The Mathematics of Will: Modeling Self-Determined Action

Author: Denis Avetisyan

A new mathematical framework proposes how agency can arise from physical systems without violating deterministic laws.

This review formalizes a ‘dual-laws’ model employing supervenient causation and self-referential feedback to address the philosophical problem of agent determinism.

Defining agency remains a fundamental challenge, particularly reconciling intentional action with the deterministic framework of physics. In ‘A Mathematical Formalization of Self-Determining Agency’, we address this paradox by formalizing a model wherein higher-level dynamics-governed by independent laws-can exert causal influence on lower-level physical processes without violating determinism. This is achieved through a novel concept of ‘supervenient causation’, enabling a dual-laws system where agent-level determination is not merely epiphenomenal. Could this framework offer a mathematically rigorous foundation for understanding self-determination and responsibility in both natural and artificial agents?

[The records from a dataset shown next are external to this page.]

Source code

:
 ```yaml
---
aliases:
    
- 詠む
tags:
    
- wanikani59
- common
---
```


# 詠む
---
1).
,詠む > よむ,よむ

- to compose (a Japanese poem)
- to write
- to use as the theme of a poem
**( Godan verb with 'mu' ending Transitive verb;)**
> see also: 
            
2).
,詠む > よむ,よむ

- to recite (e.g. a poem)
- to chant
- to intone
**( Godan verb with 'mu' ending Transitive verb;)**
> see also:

The Limits of Conventional Causation

Conventional causal models frequently encounter limitations when applied to systems exhibiting top-down causation, where emergent properties at higher levels of organization exert demonstrable influence on components at lower levels. These models typically prioritize a bottom-up approach, tracing effects from initial conditions to outcomes, and struggle to adequately represent scenarios where overarching constraints or intentional states shape fundamental processes. For instance, the cognitive state of an organism – a high-level phenomenon – can directly alter neural firing patterns – a lower-level process – demonstrating that causation isn’t always a linear progression from base elements. This disconnect proves particularly problematic in fields like biology, where organismal goals impact gene expression, and in social sciences, where cultural norms shape individual behavior, highlighting the need for causal frameworks that accommodate influences originating from system-wide properties rather than solely from constituent parts.

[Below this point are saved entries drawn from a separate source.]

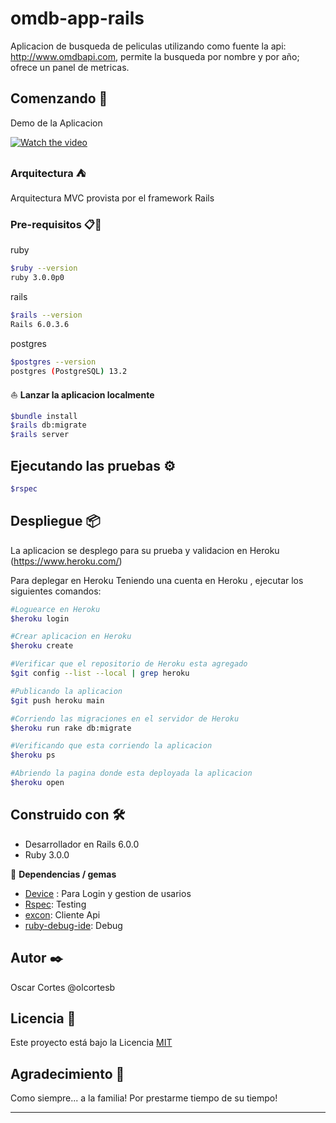 # omdb-app-rails

Aplicacion de busqueda de peliculas utilizando como fuente la api: http://www.omdbapi.com, permite la busqueda por nombre y por año; 
ofrece un panel de metricas.

## Comenzando 🚀

Demo de la Aplicacion



[![Watch the video](https://img.youtube.com/vi/eWz2GJKQKGc/3.jpg)](https://youtu.be/j1mOr7-5sJM)



### Arquitectura ⛺

Arquitectura MVC provista por el framework Rails

### Pre-requisitos 📋🔧

ruby
``` bash
$ruby --version
ruby 3.0.0p0
```

rails
``` bash
$rails --version
Rails 6.0.3.6
```
postgres
``` bash
$postgres --version
postgres (PostgreSQL) 13.2
```

⛵ **Lanzar la aplicacion localmente** 
``` bash
$bundle install
$rails db:migrate
$rails server
```

## Ejecutando las pruebas ⚙️
``` bash
$rspec
```


## Despliegue 📦

La aplicacion se desplego para su prueba y validacion en Heroku (https://www.heroku.com/)

Para deplegar en Heroku Teniendo una cuenta en Heroku , ejecutar los siguientes comandos:
``` bash
#Loguearce en Heroku
$heroku login

#Crear aplicacion en Heroku
$heroku create

#Verificar que el repositorio de Heroku esta agregado
$git config --list --local | grep heroku

#Publicando la aplicacion
$git push heroku main

#Corriendo las migraciones en el servidor de Heroku
$heroku run rake db:migrate

#Verificando que esta corriendo la aplicacion
$heroku ps

#Abriendo la pagina donde esta deployada la aplicacion
$heroku open

```
## Construido con 🛠️

- Desarrollador en Rails 6.0.0
- Ruby 3.0.0

💎  **Dependencias / gemas**

- [Device](https://rubygems.org/gems/devise/versions/4.2.0?locale=es) : Para Login y gestion de usarios
- [Rspec](https://rubygems.org/gems/rspec): Testing
- [excon](https://rubygems.org/gems/excon): Cliente Api
- [ruby-debug-ide](https://rubygems.org/gems/ruby-debug-ide): Debug


## Autor ✒️

Oscar Cortes @olcortesb

## Licencia 📄

Este proyecto está bajo la Licencia [MIT](LICENSE)

## Agradecimiento 🎁

Como siempre... a la familia!
Por prestarme tiempo de su tiempo!

---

Conventional models of causation frequently dissect processes into linear sequences of events – one action directly triggering another – yet this simplification overlooks the significant influence of agency and intentionality. These traditional approaches struggle to accommodate scenarios where purpose or conscious direction actively shapes outcomes, particularly in systems exhibiting goal-oriented behavior. Consider a biological organism; its actions aren’t merely a chain reaction of biochemical events, but are directed by complex regulatory networks responding to internal goals and external stimuli. Similarly, in social systems, the intentions of individuals and groups demonstrably influence collective behaviors, a dynamic absent from purely mechanistic explanations. By prioritizing simple event chains, these models risk portraying complex systems as passive and deterministic, failing to capture the crucial role of proactive forces in driving change and shaping reality.

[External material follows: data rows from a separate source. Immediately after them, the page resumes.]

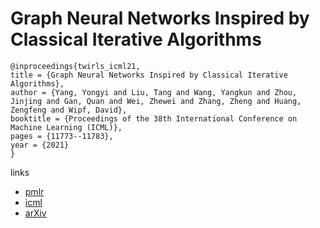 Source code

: # Graph Neural Networks Inspired by Classical Iterative Algorithms

```
@inproceedings{twirls_icml21,
title = {Graph Neural Networks Inspired by Classical Iterative Algorithms},
author = {Yang, Yongyi and Liu, Tang and Wang, Yangkun and Zhou, Jinjing and Gan, Quan and Wei, Zhewei and Zhang, Zheng and Huang, Zengfeng and Wipf, David},
booktitle = {Proceedings of the 38th International Conference on Machine Learning (ICML)},
pages = {11773--11783},
year = {2021}
}
```

links
- [pmlr](http://proceedings.mlr.press/v139/yang21g.html)
- [icml](https://icml.cc/Conferences/2021/ScheduleMultitrack?event=8798)
- [arXiv](https://arxiv.org/abs/2103.06064)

A fundamental challenge in understanding intricate systems arises from the limitations of strictly bottom-up causal explanations. While conventional models excel at detailing how individual components interact to produce emergent properties, they often fail to adequately address instances of top-down causation, where higher-level phenomena exert genuine influence on lower-level processes. This is particularly evident in biological organisms, where an organism’s goals and overall state can directly impact gene expression and cellular behavior, and within social structures, where cultural norms and collective intentions shape individual actions. The inability to fully integrate these reciprocal influences creates a significant gap in the comprehensive modeling of complex systems, hindering advancements in fields ranging from medicine and ecology to economics and sociology. Recognizing and accounting for top-down causation is therefore crucial for developing more accurate and predictive frameworks for understanding the world.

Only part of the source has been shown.